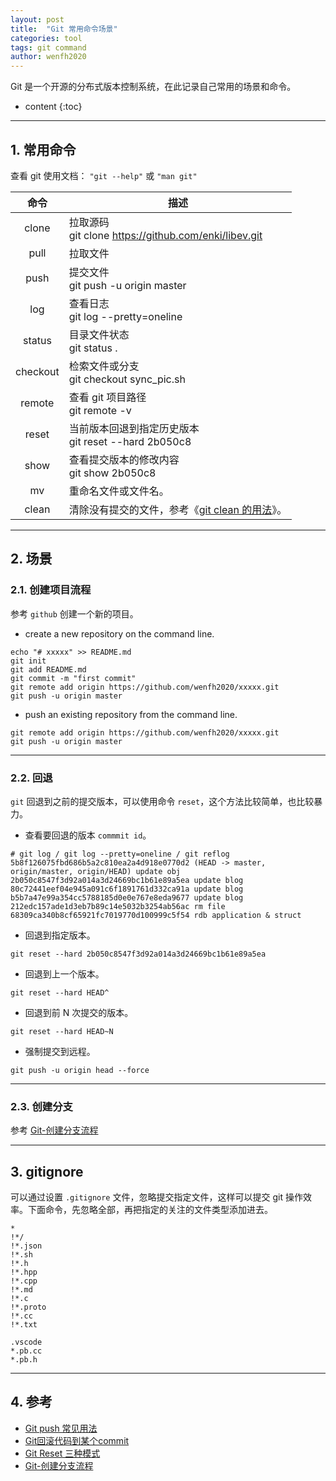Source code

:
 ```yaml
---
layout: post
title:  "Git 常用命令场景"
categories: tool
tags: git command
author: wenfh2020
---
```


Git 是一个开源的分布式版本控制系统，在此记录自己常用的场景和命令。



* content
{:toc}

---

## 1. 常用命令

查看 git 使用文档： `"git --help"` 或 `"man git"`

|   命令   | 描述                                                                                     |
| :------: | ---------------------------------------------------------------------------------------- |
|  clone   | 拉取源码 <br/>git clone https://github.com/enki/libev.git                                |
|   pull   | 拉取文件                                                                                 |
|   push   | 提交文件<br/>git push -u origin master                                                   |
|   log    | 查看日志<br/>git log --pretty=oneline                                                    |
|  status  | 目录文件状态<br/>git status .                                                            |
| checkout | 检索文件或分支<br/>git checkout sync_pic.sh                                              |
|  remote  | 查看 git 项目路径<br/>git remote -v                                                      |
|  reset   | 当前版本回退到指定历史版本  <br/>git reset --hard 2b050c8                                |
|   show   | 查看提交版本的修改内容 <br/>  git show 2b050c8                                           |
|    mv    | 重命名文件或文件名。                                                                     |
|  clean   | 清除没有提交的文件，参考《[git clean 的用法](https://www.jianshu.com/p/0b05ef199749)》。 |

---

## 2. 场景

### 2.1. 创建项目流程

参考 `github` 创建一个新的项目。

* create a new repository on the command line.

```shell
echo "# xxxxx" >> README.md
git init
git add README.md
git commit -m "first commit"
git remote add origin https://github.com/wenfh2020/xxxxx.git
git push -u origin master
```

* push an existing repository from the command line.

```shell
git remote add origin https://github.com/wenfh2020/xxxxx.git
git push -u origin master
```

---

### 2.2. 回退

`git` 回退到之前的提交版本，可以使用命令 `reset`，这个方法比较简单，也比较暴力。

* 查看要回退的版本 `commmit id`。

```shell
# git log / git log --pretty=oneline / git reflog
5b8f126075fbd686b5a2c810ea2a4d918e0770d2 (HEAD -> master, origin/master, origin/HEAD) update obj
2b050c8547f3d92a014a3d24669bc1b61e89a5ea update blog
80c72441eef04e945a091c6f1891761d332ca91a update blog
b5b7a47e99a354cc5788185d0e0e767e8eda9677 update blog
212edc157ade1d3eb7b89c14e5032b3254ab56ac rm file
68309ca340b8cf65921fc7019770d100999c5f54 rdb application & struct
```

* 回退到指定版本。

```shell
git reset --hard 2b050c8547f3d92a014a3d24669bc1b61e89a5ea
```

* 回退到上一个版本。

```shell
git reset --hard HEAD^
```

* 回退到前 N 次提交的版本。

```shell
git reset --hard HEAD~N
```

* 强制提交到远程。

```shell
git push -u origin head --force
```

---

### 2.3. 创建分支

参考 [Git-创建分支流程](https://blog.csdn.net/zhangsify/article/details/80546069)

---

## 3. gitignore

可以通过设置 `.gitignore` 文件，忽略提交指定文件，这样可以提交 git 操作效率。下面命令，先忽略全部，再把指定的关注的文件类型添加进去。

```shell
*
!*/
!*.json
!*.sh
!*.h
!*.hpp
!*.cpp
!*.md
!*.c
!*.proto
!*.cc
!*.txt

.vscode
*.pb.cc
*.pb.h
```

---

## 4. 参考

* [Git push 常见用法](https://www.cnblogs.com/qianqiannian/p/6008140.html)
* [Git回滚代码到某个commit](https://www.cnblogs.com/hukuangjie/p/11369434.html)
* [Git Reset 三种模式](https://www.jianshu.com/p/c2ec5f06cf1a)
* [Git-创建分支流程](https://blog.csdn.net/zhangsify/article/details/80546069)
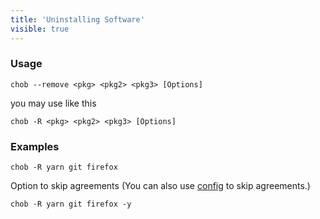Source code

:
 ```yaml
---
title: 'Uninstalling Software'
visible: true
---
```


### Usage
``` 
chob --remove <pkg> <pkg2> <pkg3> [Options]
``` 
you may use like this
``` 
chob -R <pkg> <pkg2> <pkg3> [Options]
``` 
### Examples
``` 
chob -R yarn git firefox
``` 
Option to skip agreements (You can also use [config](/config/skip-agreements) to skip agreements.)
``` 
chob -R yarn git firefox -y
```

════

Beginning with the line holding "查看日志<br/>git log --pretty=oneline" and ending with the line holding "目录文件状态<br/>git status .", write out the stretch of material above exactly; add no further lines.

Answer section:
|   log    | 查看日志<br/>git log --pretty=oneline                                                    |
|  status  | 目录文件状态<br/>git status .                                                            |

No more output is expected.